### [Problem statement]
Starting at the line that holds "Le richieste iniziali", set down each line through the end of the listing, exactly as written and with nothing added.

### [Extracted records]
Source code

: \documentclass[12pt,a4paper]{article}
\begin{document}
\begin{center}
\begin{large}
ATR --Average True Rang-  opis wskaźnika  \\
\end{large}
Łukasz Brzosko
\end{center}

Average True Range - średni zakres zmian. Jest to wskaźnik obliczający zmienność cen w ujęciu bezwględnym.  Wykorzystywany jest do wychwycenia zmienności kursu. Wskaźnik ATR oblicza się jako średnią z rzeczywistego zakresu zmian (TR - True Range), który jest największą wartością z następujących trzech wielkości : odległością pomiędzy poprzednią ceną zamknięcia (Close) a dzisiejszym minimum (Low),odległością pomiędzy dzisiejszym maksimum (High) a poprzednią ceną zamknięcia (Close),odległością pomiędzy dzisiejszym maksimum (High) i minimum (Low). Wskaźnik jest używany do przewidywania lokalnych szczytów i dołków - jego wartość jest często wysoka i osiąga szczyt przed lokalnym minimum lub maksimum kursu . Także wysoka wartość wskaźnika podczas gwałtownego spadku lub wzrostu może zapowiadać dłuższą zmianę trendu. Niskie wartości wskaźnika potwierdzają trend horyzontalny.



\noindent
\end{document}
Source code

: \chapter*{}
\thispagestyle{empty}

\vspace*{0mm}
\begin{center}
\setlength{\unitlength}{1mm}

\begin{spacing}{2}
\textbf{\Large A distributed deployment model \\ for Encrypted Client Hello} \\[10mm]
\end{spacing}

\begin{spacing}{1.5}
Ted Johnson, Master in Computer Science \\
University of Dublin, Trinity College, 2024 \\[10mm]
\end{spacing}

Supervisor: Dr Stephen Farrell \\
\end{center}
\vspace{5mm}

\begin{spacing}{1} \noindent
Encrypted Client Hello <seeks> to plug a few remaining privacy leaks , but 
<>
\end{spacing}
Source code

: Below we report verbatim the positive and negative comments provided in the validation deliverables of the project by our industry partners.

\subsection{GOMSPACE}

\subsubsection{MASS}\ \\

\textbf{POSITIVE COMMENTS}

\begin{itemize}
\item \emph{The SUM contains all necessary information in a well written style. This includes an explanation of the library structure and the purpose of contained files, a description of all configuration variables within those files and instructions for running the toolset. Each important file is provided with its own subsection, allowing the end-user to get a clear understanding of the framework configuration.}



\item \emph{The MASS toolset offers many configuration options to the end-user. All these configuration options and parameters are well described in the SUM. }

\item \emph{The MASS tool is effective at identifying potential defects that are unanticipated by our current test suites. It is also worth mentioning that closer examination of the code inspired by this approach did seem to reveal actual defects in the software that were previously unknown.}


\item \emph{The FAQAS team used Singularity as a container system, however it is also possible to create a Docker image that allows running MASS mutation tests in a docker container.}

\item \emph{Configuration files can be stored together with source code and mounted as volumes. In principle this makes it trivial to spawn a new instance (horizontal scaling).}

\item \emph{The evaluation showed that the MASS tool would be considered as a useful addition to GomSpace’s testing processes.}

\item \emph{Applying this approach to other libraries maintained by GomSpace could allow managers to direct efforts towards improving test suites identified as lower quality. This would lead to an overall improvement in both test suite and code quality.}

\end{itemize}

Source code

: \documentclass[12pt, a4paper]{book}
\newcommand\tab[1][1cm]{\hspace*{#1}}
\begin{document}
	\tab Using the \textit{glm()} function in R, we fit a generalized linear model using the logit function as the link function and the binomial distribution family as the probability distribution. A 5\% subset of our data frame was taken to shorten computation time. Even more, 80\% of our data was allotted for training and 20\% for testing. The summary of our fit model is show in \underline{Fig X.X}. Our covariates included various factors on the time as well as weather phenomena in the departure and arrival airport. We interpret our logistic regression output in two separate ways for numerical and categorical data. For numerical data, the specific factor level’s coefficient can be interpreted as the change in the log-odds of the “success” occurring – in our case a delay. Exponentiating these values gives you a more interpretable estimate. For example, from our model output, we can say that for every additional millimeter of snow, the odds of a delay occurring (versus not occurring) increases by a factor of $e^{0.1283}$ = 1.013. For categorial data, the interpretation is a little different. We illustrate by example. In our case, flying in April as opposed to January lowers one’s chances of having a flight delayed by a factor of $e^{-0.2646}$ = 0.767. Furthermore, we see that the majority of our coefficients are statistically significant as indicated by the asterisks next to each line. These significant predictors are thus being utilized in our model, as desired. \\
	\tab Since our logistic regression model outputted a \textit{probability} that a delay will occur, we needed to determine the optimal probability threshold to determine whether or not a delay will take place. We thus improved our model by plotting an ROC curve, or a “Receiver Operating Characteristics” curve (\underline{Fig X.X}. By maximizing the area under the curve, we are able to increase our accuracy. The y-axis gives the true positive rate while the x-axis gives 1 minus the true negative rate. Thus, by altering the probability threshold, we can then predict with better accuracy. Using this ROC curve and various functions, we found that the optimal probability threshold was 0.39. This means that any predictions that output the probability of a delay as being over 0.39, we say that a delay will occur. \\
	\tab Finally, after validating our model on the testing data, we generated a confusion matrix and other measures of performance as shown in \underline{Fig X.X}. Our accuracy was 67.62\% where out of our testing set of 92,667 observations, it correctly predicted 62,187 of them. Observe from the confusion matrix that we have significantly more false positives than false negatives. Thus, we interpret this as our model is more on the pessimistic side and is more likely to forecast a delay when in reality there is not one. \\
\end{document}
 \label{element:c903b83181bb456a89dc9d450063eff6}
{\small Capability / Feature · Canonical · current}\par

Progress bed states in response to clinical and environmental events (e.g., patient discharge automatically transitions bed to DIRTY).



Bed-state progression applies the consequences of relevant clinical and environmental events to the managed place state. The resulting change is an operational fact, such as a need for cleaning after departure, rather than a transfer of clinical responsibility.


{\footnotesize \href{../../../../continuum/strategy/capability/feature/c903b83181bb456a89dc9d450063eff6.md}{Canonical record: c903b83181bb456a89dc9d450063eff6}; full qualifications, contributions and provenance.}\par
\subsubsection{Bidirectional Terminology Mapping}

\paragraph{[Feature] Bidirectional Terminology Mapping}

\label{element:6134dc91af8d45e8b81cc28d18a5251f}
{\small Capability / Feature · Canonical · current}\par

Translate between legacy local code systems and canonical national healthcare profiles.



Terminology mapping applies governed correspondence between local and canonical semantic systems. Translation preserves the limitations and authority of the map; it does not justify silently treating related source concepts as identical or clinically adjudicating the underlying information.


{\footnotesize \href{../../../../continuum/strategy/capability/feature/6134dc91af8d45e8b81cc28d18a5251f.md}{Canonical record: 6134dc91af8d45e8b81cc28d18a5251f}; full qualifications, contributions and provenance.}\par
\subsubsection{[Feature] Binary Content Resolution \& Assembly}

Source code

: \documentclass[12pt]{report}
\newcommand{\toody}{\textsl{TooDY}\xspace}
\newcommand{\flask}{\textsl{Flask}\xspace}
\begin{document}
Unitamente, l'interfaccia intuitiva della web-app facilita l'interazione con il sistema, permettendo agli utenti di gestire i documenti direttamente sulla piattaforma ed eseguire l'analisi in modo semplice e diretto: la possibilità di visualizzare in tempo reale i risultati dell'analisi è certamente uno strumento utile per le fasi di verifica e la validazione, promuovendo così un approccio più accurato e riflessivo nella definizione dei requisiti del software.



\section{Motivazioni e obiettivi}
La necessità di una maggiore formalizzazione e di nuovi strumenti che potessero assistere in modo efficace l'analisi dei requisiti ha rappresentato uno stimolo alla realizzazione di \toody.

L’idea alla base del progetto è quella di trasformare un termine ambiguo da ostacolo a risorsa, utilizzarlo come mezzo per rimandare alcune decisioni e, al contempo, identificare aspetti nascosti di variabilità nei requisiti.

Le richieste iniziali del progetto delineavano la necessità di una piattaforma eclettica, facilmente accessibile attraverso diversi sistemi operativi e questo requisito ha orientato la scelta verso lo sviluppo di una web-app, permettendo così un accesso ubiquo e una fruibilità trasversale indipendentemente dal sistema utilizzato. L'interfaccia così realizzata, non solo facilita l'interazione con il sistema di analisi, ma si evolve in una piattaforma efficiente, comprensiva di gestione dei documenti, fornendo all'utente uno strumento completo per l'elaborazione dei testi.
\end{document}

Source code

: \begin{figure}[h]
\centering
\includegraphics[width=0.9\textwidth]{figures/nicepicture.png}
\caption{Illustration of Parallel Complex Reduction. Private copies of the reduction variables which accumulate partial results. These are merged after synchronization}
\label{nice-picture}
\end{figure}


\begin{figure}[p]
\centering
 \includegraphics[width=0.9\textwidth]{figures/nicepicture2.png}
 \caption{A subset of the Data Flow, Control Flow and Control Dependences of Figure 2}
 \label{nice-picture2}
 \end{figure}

### [Task result]
Le richieste iniziali del progetto delineavano la necessità di una piattaforma eclettica, facilmente accessibile attraverso diversi sistemi operativi e questo requisito ha orientato la scelta verso lo sviluppo di una web-app, permettendo così un accesso ubiquo e una fruibilità trasversale indipendentemente dal sistema utilizzato. L'interfaccia così realizzata, non solo facilita l'interazione con il sistema di analisi, ma si evolve in una piattaforma efficiente, comprensiva di gestione dei documenti, fornendo all'utente uno strumento completo per l'elaborazione dei testi.
\end{document}

Source code

: \begin{figure}[h]
\centering
\includegraphics[width=0.9\textwidth]{figures/nicepicture.png}
\caption{Illustration of Parallel Complex Reduction. Private copies of the reduction variables which accumulate partial results. These are merged after synchronization}
\label{nice-picture}
\end{figure}


\begin{figure}[p]
\centering
 \includegraphics[width=0.9\textwidth]{figures/nicepicture2.png}
 \caption{A subset of the Data Flow, Control Flow and Control Dependences of Figure 2}
 \label{nice-picture2}
 \end{figure}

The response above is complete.